(Washington) Les juges de la Cour suprême ont semblé mardi vouloir rendre une décision à la portée limitée dans un dossier portant sur la politique du gouvernement de Joe Biden en matière d’expulsion de sans-papiers.

Les neuf magistrats, dont six conservateurs, ont examiné pendant deux heures un contentieux entre l’administration démocrate et l’État du Texas, dirigé par des républicains.

Au-delà de la question migratoire, plusieurs ont paru vouloir éviter de rendre un arrêt qui ouvrirait la porte à des poursuites infinies contre n’importe quelle décision de l’État fédéral.

L’affaire a débuté en septembre 2021 quand le ministre de la Sécurité intérieure, Alejandro Mayorkas, a demandé à la police de l’immigration (ICE) de concentrer ses efforts sur les étrangers représentant une menace terroriste ou criminelle, et sur ceux arrivés après le 1er novembre 2020.  

Plus de onze millions d’immigrés en situation irrégulière vivent aux États-Unis et « nous n’avons pas les ressources pour arrêter et procéder à l’expulsion de chacun » d’entre eux, avait-il justifié, prenant le contre-pied de l’ancien président républicain Donald Trump.

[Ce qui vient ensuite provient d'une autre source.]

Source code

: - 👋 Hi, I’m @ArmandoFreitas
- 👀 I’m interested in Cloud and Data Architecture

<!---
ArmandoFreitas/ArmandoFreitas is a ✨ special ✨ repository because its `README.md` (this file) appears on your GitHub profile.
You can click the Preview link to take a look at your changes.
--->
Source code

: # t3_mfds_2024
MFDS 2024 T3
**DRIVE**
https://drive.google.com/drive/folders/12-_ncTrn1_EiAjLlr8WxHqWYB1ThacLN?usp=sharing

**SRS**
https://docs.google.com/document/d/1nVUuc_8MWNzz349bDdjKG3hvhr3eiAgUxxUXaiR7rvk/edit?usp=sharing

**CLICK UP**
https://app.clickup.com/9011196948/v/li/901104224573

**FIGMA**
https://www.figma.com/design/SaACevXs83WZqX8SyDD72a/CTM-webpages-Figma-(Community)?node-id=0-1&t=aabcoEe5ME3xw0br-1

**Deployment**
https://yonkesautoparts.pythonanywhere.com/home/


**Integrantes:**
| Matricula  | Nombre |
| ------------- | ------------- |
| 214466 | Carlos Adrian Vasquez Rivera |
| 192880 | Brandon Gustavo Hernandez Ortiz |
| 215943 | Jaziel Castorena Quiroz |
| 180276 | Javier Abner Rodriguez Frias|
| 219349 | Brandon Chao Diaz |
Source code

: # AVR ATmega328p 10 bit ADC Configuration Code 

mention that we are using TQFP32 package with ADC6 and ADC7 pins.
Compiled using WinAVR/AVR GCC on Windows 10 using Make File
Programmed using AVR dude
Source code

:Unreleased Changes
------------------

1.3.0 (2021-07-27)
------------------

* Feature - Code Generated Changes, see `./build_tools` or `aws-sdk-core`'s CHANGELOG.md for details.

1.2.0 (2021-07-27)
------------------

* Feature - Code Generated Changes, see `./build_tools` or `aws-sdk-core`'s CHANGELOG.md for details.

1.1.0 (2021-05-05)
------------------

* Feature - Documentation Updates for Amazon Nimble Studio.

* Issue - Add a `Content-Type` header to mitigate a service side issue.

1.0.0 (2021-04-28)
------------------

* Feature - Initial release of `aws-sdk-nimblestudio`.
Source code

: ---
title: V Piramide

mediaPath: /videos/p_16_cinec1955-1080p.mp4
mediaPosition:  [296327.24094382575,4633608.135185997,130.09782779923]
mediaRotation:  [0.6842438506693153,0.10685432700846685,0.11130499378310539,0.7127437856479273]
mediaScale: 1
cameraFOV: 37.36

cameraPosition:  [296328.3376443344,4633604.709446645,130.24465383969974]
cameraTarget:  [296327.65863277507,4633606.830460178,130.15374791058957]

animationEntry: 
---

Ces nouvelles consignes avaient immédiatement été contestées en justice par des États conservateurs. Ils avaient plaidé qu’elles allaient leur causer des frais supplémentaires en matière d’éducation, de police et de services sociaux.  

Un juge leur avait donné raison en juin et bloqué la mise en œuvre de cette nouvelle politique. Le gouvernement de Joe Biden s’était alors tourné vers la Cour suprême.

Lors de l’audience mardi, plusieurs magistrats conservateurs ont semblé penser que les consignes du gouvernement démocrate violaient bien une loi fédérale sur la détention des sans-papiers ayant fait l’objet de condamnations pénales.  

Pour autant, ils ont pris acte des limites d’un potentiel arrêt en faveur du Texas.  

Le chef de la Cour John Roberts a ainsi souligné « l’impossibilité » d’expulser tous les étrangers entrant dans cette catégorie. On n’a pas « 60 à 80 000 lits vides » dans les centres de rétention, a-t-il relevé.  

« Si vous gagnez et que le gouvernement dit ne pas avoir l’argent pour en faire plus, qu’est-ce qui se passera ? », a ajouté son collègue conservateur Brett Kavanaugh.

« Spéculer »

Les trois magistrates progressistes ont pour leur part reproché au Texas de ne pas avoir apporté la preuve du dommage subi.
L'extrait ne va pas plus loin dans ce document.